Karber frames his project as a “rebranding” effort. Since Jeffries doesn’t want uncool people wearing his company’s clothes, Karber donates those clothes to the homeless, who are supposedly the uncoolest people of all. In doing so, he perpetuates the same logic that leads A&F to burn unsold or damaged clothes rather than donate them. Karber’s effort only reinforces the idea that the homeless are so debased that any association with them is degrading. Like an anti-Midas, a homeless person’s touch magically turns a cool brand to shit. Rather than challenging this dehumanizing idea, Karber makes it the punchline of his joke.
Karber’s short video offers us a brief montage of him handing out A&F clothes to homeless people in Los Angeles. “It was time to do some charity,” he intones over the inspirational music. “At first, people were reluctant to accept the clothes. Perhaps they were afraid of being perceived as narcissistic date rapists. But pretty soon, they embraced it wholeheartedly, and my expedition was a huge success.” We do not hear whether Karber explained his scheme to the homeless people to whom he gave the clothes, and if he did, we don’t hear what they thought of it. Karber’s admission that some of the homeless people he encountered were reluctant to accept the clothes is quickly followed by a tepid joke and a generous heap of self-congratulation, but it’s not difficult to imagine why the recipients might not be so thrilled to receive Karber’s gifts. It appears as though Karber hands off the clothes to people sitting on the curb or walking down the street without inquiring whether the clothes are needed, wanted, or if they are even the right size.
The feel-good aspect of Karber’s campaign hinges on the thankfulness of the homeless upon receiving charitable donations, but why expect the homeless to be thankful instead of mad as hell? The “poor and unfortunate,” to use Karber’s phrase, do not owe a debt of gratitude for a ratty A&F shirt from Goodwill, or for anything else the affluent deign to give them. The poor are not “unfortunate” in the same way that a victim of a freak accident or string of bad coincidences is unfortunate. Rather, they have been denied justice.

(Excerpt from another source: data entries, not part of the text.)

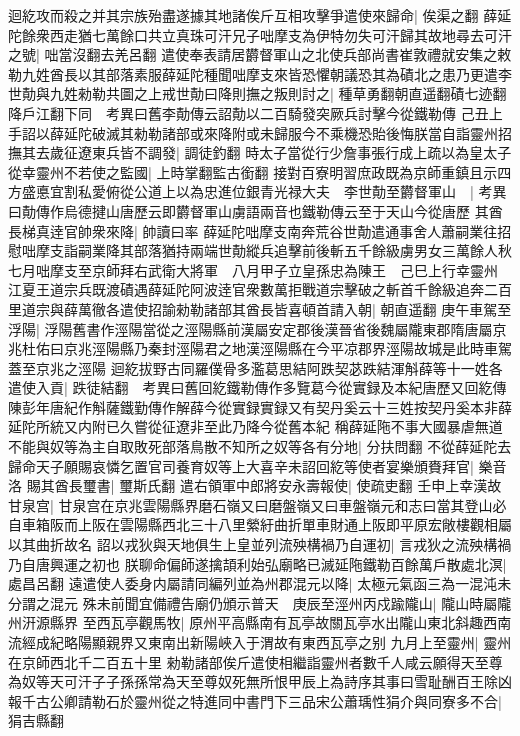 迴紇攻而殺之并其宗族殆盡遂據其地諸俟斤互相攻擊爭遣使來歸命|{
	俟渠之翻}
薛延陀餘衆西走猶七萬餘口共立真珠可汗兄子咄摩支為伊特勿失可汗歸其故地尋去可汗之號|{
	咄當沒翻去羌呂翻}
遣使奉表請居欝督軍山之北使兵部尚書崔敦禮就安集之敕勒九姓酋長以其部落素服薛延陀種聞咄摩支來皆恐懼朝議恐其為磧北之患乃更遣李世勣與九姓勑勒共圖之上戒世勣曰降則撫之叛則討之|{
	種草勇翻朝直遥翻磧七迹翻降戶江翻下同　考異曰舊李勣傳云詔勣以二百騎發突厥兵討擊今從鐵勒傳}
己丑上手詔以薛延陀破滅其勑勒諸部或來降附或未歸服今不乘機恐貽後悔朕當自詣靈州招撫其去歲征遼東兵皆不調發|{
	調徒釣翻}
時太子當從行少詹事張行成上疏以為皇太子從幸靈州不若使之監國|{
	上時掌翻監古銜翻}
接對百寮明習庶政既為京師重鎮且示四方盛悳宜割私愛俯從公道上以為忠進位銀青光禄大夫　李世勣至欝督軍山　|{
	考異曰勣傳作烏德揵山唐歷云即欝督軍山虜語兩音也鐵勒傳云至于天山今從唐歷}
其酋長梯真逹官帥衆來降|{
	帥讀曰率}
薛延陀咄摩支南奔荒谷世勣遣通事舍人蕭嗣業往招慰咄摩支詣嗣業降其部落猶持兩端世勣縱兵追擊前後斬五千餘級虜男女三萬餘人秋七月咄摩支至京師拜右武衛大將軍　八月甲子立皇孫忠為陳王　己巳上行幸靈州　江夏王道宗兵既渡磧遇薛延陀阿波逹官衆數萬拒戰道宗擊破之斬首千餘級追奔二百里道宗與薛萬徹各遣使招諭勑勒諸部其酋長皆喜頓首請入朝|{
	朝直遥翻}
庚午車駕至浮陽|{
	浮陽舊書作涇陽當從之涇陽縣前漢屬安定郡後漢晉省後魏屬隴東郡隋唐屬京兆杜佑曰京兆涇陽縣乃秦封涇陽君之地漢涇陽縣在今平凉郡界涇陽故城是此時車駕蓋至京兆之涇陽}
迴紇拔野古同羅僕骨多濫葛思結阿跌契苾跌結渾斛薛等十一姓各遣使入貢|{
	跌徒結翻　考異曰舊回紇鐵勒傳作多覽葛今從實録及本紀唐歷又回紇傳陳彭年唐紀作斛薩鐵勤傳作解薛今從實録實録又有契丹奚云十三姓按契丹奚本非薛延陀所統又内附已久嘗從征遼非至此乃降今從舊本紀}
稱薛延陁不事大國暴虐無道不能與奴等為主自取敗死部落鳥散不知所之奴等各有分地|{
	分扶問翻}
不從薛延陀去歸命天子願賜哀憐乞置官司養育奴等上大喜辛未詔回紇等使者宴樂頒賚拜官|{
	樂音洛}
賜其酋長璽書|{
	璽斯氏翻}
遣右領軍中郎將安永壽報使|{
	使疏吏翻}
壬申上幸漢故甘泉宫|{
	甘泉宫在京兆雲陽縣界磨石嶺又曰磨盤嶺又曰車盤嶺元和志曰當其登山必自車箱阪而上阪在雲陽縣西北三十八里縈紆曲折單車財通上阪即平原宏敞樓觀相屬以其曲折故名}
詔以戎狄與天地俱生上皇並列流殃構禍乃自運初|{
	言戎狄之流殃構禍乃自唐興運之初也}
朕聊命偏師遂擒頡利始弘廟略已滅延陁鐵勒百餘萬戶散處北溟|{
	處昌呂翻}
遠遣使人委身内屬請同編列並為州郡混元以降|{
	太極元氣函三為一混沌未分謂之混元}
殊未前聞宜備禮告廟仍頒示普天　庚辰至涇州丙戍踰隴山|{
	隴山時屬隴州汧源縣界}
至西瓦亭觀馬牧|{
	原州平高縣南有瓦亭故關瓦亭水出隴山東北斜趣西南流經成紀略陽顯親界又東南出新陽峽入于渭故有東西瓦亭之别}
九月上至靈州|{
	靈州在京師西北千二百五十里}
勑勒諸部俟斤遣使相繼詣靈州者數千人咸云願得天至尊為奴等天可汗子子孫孫常為天至尊奴死無所恨甲辰上為詩序其事曰雪耻酬百王除凶報千古公卿請勒石於靈州從之特進同中書門下三品宋公蕭瑀性狷介與同寮多不合|{
	狷吉縣翻}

Because poverty and homelessness are so common, the raw, terrifying cruelty of the fact that many people are deprived of houses and clothing can become dulled for those of us who don’t have to experience that cruelty. It isn’t possible, realistic, or desirable to sustain the amount of horror and rage that this should rightfully provoke in us. But if Greg Karber felt even a fraction of the horror and rage that he should be feeling, he would surely find it unimaginable to use homeless people’s genuine need for clothing as a prop in a stunt to needle an obnoxious CEO. We should all find it unimaginable to encourage him.